Une « Charte des eaux du fleuve Sénégal », ratifiée en 2002, après 32 ans de débats, constitue la base légale.

Il existe en fait deux options stratégiques : soit le partage de la ressource entre les secteurs d’usage (énergie, transport, pêche…) ; soit le partage entre les entités territoriales. La première est la seule jouable, la seconde conduit au conflit.

Mais la force de la règle de droit ne suffit pas ; La mise en place de systèmes d’information rigoureux et transparents, sur des instruments techniques d’aide à la décision, enfin sur un programme d’action commun, est nécessaire. 

Enfin, en matière de financements, ils doivent être à la fois publics, privés et mixtes (Partenariats Public Privé.

Mohamed Salem Ould Merzoug : « Il faut réinventer l’action publique dans le domaine de l’eau ».

Au cours du débat, plusieurs questions ont été soulevées, notamment celles du Nil et du rôle de l’Union européenne.

Soulignant la dimension géostratégique des problèmes de l’eau dans l’est méditerranéen, la question du Nil a été  posée : D’ici 10 ans, les risques de pénurie vont s’intensifier en Egypte. Or les accords entre pays du bassin du Nil sont encore balbutiants. Dans ce contexte, que peuvent apporter l’Union pour la Méditerranée et l’Union européenne ?

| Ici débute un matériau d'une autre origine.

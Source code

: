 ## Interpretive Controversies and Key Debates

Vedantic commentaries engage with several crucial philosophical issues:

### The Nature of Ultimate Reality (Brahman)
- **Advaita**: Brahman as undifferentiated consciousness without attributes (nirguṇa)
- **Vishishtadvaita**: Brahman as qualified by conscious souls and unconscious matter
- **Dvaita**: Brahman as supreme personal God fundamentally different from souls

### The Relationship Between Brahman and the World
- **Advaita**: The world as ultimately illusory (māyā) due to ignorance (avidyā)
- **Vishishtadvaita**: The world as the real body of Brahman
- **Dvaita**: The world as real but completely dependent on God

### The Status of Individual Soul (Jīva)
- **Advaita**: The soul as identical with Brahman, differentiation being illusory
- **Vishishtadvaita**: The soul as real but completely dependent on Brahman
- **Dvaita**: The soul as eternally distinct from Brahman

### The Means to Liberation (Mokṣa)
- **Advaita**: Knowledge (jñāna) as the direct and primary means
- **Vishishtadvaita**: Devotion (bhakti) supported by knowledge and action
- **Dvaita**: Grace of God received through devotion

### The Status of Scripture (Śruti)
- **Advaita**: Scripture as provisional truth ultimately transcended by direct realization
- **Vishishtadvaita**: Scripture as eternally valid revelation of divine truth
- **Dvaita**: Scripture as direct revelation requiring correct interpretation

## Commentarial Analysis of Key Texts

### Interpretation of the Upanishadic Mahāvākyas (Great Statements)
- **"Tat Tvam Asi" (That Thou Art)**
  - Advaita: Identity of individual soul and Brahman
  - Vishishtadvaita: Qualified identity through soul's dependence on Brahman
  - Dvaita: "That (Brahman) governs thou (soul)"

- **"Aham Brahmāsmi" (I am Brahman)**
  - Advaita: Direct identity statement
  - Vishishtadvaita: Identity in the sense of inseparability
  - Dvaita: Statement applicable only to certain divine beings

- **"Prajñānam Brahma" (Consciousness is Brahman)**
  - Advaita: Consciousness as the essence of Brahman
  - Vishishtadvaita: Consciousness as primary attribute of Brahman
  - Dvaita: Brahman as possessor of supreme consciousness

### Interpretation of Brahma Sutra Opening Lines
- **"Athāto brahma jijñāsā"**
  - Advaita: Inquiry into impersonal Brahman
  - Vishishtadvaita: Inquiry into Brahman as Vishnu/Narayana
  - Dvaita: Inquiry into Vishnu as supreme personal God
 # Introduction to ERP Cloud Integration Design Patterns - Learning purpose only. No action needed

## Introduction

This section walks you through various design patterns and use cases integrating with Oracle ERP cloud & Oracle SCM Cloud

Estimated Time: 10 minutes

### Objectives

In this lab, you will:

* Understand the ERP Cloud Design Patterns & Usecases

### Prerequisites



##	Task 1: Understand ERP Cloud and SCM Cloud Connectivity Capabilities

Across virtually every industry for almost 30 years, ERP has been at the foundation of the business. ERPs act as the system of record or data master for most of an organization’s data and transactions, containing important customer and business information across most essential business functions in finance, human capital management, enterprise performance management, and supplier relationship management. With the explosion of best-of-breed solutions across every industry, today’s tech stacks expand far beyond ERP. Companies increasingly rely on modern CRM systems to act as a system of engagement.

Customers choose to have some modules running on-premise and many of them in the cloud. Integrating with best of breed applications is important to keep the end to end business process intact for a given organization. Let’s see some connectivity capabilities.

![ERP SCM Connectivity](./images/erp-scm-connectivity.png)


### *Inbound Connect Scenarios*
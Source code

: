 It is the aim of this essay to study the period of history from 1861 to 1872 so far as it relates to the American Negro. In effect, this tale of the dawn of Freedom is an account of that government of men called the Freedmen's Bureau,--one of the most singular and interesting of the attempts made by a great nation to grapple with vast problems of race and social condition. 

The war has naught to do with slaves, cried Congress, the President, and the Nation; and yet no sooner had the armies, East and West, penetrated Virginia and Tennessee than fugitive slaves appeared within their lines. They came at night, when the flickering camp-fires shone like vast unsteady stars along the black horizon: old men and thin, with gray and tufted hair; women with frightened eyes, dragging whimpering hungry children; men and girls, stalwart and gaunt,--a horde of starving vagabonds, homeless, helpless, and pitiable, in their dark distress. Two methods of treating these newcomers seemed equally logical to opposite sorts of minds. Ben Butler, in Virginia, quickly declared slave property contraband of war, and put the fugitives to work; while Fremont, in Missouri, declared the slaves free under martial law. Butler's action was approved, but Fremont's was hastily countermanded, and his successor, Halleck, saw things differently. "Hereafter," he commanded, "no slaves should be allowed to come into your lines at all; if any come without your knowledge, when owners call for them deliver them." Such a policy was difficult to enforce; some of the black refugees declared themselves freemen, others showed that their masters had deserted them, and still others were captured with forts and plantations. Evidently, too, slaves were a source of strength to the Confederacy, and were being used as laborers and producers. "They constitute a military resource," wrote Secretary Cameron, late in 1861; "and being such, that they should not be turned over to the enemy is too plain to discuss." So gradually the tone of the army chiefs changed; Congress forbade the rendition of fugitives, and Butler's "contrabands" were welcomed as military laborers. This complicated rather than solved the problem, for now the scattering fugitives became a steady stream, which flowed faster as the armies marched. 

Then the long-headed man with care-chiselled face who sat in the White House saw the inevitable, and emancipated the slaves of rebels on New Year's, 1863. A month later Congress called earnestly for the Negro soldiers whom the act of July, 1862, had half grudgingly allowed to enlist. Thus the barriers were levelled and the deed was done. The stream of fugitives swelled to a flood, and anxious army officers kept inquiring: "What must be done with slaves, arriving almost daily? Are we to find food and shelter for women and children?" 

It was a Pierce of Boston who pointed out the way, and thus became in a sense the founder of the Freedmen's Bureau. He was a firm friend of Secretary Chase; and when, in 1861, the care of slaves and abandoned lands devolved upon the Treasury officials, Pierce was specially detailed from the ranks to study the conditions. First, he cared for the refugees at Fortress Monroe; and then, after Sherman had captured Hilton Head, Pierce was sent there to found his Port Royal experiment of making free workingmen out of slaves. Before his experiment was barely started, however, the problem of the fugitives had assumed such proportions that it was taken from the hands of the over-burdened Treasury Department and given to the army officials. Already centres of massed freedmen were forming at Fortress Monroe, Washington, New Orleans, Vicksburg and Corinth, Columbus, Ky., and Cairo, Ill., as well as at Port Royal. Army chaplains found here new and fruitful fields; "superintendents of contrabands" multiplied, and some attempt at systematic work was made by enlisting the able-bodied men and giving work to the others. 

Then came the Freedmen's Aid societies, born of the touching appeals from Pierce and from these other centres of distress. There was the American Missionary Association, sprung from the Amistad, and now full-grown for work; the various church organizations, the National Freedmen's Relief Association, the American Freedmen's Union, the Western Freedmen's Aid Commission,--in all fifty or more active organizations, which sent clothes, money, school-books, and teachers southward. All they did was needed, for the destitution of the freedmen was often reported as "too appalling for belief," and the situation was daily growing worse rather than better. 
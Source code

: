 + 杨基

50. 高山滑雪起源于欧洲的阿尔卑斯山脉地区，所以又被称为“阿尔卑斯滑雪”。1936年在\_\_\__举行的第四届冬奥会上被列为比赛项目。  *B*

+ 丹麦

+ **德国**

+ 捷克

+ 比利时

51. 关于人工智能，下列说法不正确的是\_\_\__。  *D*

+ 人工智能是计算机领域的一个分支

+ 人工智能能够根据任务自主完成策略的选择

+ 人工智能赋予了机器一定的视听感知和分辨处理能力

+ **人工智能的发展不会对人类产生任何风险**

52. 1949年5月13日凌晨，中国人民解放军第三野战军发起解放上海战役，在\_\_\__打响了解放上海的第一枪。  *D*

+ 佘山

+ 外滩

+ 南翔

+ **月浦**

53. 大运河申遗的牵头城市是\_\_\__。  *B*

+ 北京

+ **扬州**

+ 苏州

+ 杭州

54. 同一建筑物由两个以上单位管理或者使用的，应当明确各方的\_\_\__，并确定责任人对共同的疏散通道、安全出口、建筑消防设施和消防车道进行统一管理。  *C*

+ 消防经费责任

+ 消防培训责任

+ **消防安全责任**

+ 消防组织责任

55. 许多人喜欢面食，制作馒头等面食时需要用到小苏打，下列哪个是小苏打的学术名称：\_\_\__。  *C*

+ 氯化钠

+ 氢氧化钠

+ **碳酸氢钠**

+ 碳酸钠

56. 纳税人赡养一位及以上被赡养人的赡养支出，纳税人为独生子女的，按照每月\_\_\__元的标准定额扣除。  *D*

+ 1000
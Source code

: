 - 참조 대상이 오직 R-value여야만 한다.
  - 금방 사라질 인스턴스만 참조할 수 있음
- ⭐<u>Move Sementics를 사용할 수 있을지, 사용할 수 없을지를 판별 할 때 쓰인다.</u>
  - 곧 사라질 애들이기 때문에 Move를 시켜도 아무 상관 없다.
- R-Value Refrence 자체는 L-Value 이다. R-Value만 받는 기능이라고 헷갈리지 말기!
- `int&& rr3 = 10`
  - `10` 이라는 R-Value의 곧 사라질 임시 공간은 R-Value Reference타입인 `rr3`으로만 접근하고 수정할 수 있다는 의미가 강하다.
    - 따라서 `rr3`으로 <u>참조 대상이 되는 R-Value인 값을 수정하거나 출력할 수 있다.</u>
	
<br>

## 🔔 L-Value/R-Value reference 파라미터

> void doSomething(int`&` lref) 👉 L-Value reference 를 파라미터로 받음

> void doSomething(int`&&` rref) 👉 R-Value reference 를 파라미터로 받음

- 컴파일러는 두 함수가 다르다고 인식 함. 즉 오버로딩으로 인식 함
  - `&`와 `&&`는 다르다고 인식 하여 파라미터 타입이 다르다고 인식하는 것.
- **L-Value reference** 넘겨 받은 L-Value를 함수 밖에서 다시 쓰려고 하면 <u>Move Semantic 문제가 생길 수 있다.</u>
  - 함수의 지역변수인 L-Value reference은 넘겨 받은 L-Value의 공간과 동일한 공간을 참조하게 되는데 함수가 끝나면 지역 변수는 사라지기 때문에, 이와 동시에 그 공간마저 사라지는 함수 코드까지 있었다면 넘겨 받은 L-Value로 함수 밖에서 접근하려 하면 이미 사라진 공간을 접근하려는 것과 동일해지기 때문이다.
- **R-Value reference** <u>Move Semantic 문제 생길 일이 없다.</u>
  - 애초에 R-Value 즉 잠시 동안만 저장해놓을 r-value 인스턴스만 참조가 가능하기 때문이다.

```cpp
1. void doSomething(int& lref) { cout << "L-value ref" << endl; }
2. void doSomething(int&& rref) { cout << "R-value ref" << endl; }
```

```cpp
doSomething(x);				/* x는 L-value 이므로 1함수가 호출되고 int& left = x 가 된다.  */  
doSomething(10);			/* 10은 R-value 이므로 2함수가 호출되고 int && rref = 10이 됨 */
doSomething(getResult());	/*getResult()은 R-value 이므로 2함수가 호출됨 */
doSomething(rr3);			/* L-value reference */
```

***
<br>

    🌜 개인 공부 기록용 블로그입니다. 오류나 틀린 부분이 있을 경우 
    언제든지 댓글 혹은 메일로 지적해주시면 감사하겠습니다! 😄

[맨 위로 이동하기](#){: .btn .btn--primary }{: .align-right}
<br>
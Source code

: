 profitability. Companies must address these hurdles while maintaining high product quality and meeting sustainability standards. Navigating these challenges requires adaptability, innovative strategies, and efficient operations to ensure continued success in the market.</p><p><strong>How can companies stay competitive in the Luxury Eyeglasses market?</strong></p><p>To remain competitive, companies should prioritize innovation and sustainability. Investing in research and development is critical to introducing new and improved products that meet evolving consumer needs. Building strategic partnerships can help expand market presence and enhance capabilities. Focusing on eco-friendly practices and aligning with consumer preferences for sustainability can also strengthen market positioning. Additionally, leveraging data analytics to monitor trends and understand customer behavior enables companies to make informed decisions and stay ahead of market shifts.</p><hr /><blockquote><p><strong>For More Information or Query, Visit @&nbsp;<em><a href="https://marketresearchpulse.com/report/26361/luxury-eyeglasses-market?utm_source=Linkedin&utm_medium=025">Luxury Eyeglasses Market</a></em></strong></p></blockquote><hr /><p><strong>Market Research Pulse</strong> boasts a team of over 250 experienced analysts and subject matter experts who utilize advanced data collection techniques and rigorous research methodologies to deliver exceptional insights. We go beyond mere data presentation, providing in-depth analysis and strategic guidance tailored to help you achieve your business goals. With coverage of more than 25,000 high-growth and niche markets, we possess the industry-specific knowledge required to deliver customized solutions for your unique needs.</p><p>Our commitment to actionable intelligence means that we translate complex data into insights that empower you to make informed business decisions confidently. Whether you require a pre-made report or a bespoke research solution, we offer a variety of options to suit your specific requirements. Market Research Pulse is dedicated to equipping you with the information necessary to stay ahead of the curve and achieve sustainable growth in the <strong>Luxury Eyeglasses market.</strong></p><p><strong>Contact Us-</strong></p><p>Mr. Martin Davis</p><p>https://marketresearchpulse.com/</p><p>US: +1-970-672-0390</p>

Pour Jean-Louis Chaussade, la boîte de Pandore des prélèvements par barrage a été ouverte par l’Egypte avec le barrage d’Assouan, qui est responsable d’une évaporation gigantesque. Il est indispensable et urgent de réussir une gestion concertée de la ressource.

Mohamed Salem Ould Merzoug partage l’inquiétude de Jean-Louis Chaussade. L’initiative du Nil est bien connue du RIOB. Son échec serait terrible, et bien avant 2030. Mais cette initiative est mal construite, il faut avoir le courage de le dire. Elle doit être rebâtie.

Concernant le rôle de l’Union européenne, Mohamed Salem Ould Merzoug, souligne que la directive cadre sur l’Eau de l’UE est un bon exemple de la supranationalité nécessaire. Sans copier les solutions existantes (par exemple les Agences de l’eau en France), il pourrait être possible de s’inspirer de  leur cadre conceptuel (qu’on retrouve pour beaucoup dans la directive cadre) pour l’appliquer à des situations différentes.

Pour M. Merzoug, « il faut réinventer l’action publique dans le domaine de l’eau, promouvoir de nouveaux paradigmes, dépassant le cadre de la souveraineté nationale ».